THE TASK – Reproduce every line of the material below exactly. No pictures belong in the copy.

RECORDS FOR THE EXERCISE –
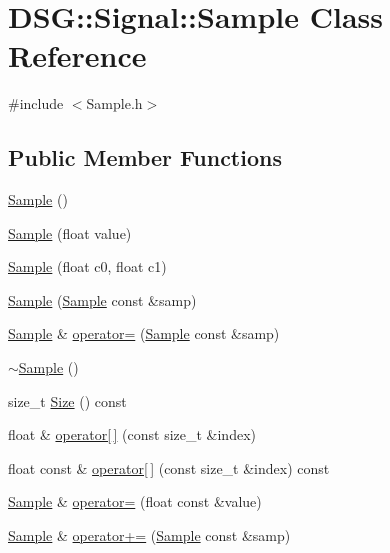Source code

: \hypertarget{classDSG_1_1Signal_1_1Sample}{\section{D\+S\+G\+:\+:Signal\+:\+:Sample Class Reference}
\label{classDSG_1_1Signal_1_1Sample}
}


{\ttfamily \#include $<$Sample.\+h$>$}

\subsection*{Public Member Functions}
\begin{DoxyCompactItemize}
\item 
\hyperlink{classDSG_1_1Signal_1_1Sample_a21db6fade3ee3554ed3887cb2b74daff}{Sample} ()
\item 
\hyperlink{classDSG_1_1Signal_1_1Sample_af7d966312f07a8e29fdf981eb98425c7}{Sample} (float value)
\item 
\hyperlink{classDSG_1_1Signal_1_1Sample_aa35d8b0de9970a98a239163ce55fc1e5}{Sample} (float c0, float c1)
\item 
\hyperlink{classDSG_1_1Signal_1_1Sample_a50ccdc13979982a1d846eec6b2c2ab3a}{Sample} (\hyperlink{classDSG_1_1Signal_1_1Sample}{Sample} const \&samp)
\item 
\hyperlink{classDSG_1_1Signal_1_1Sample}{Sample} \& \hyperlink{classDSG_1_1Signal_1_1Sample_aa6bf62f7afdfca9c9026cdbadc180526}{operator=} (\hyperlink{classDSG_1_1Signal_1_1Sample}{Sample} const \&samp)
\item 
\hyperlink{classDSG_1_1Signal_1_1Sample_a56f4acc6fd2ae47319e68444cf788955}{$\sim$\+Sample} ()
\item 
size\+\_\+t \hyperlink{classDSG_1_1Signal_1_1Sample_a4b7584430c5c447d502999254fc32dbb}{Size} () const 
\item 
float \& \hyperlink{classDSG_1_1Signal_1_1Sample_ac952b26f862f266cd799443e82162c21}{operator\mbox{[}$\,$\mbox{]}} (const size\+\_\+t \&index)
\item 
float const \& \hyperlink{classDSG_1_1Signal_1_1Sample_ab3a511d8a5775f36ebf706d96e4bd578}{operator\mbox{[}$\,$\mbox{]}} (const size\+\_\+t \&index) const 
\item 
\hyperlink{classDSG_1_1Signal_1_1Sample}{Sample} \& \hyperlink{classDSG_1_1Signal_1_1Sample_a354bbf045d92329f52cc39e43ded801a}{operator=} (float const \&value)
\item 
\hyperlink{classDSG_1_1Signal_1_1Sample}{Sample} \& \hyperlink{classDSG_1_1Signal_1_1Sample_a5afa0ca79f97611dcc514050463903e6}{operator+=} (\hyperlink{classDSG_1_1Signal_1_1Sample}{Sample} const \&samp)

\end{DoxyCompactItemize}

ANSWER BOX –
Source code

: \hypertarget{classDSG_1_1Signal_1_1Sample}{\section{D\+S\+G\+:\+:Signal\+:\+:Sample Class Reference}
\label{classDSG_1_1Signal_1_1Sample}
}


{\ttfamily \#include $<$Sample.\+h$>$}

\subsection*{Public Member Functions}
\begin{DoxyCompactItemize}
\item 
\hyperlink{classDSG_1_1Signal_1_1Sample_a21db6fade3ee3554ed3887cb2b74daff}{Sample} ()
\item 
\hyperlink{classDSG_1_1Signal_1_1Sample_af7d966312f07a8e29fdf981eb98425c7}{Sample} (float value)
\item 
\hyperlink{classDSG_1_1Signal_1_1Sample_aa35d8b0de9970a98a239163ce55fc1e5}{Sample} (float c0, float c1)
\item 
\hyperlink{classDSG_1_1Signal_1_1Sample_a50ccdc13979982a1d846eec6b2c2ab3a}{Sample} (\hyperlink{classDSG_1_1Signal_1_1Sample}{Sample} const \&samp)
\item 
\hyperlink{classDSG_1_1Signal_1_1Sample}{Sample} \& \hyperlink{classDSG_1_1Signal_1_1Sample_aa6bf62f7afdfca9c9026cdbadc180526}{operator=} (\hyperlink{classDSG_1_1Signal_1_1Sample}{Sample} const \&samp)
\item 
\hyperlink{classDSG_1_1Signal_1_1Sample_a56f4acc6fd2ae47319e68444cf788955}{$\sim$\+Sample} ()
\item 
size\+\_\+t \hyperlink{classDSG_1_1Signal_1_1Sample_a4b7584430c5c447d502999254fc32dbb}{Size} () const 
\item 
float \& \hyperlink{classDSG_1_1Signal_1_1Sample_ac952b26f862f266cd799443e82162c21}{operator\mbox{[}$\,$\mbox{]}} (const size\+\_\+t \&index)
\item 
float const \& \hyperlink{classDSG_1_1Signal_1_1Sample_ab3a511d8a5775f36ebf706d96e4bd578}{operator\mbox{[}$\,$\mbox{]}} (const size\+\_\+t \&index) const 
\item 
\hyperlink{classDSG_1_1Signal_1_1Sample}{Sample} \& \hyperlink{classDSG_1_1Signal_1_1Sample_a354bbf045d92329f52cc39e43ded801a}{operator=} (float const \&value)
\item 
\hyperlink{classDSG_1_1Signal_1_1Sample}{Sample} \& \hyperlink{classDSG_1_1Signal_1_1Sample_a5afa0ca79f97611dcc514050463903e6}{operator+=} (\hyperlink{classDSG_1_1Signal_1_1Sample}{Sample} const \&samp)

\end{DoxyCompactItemize}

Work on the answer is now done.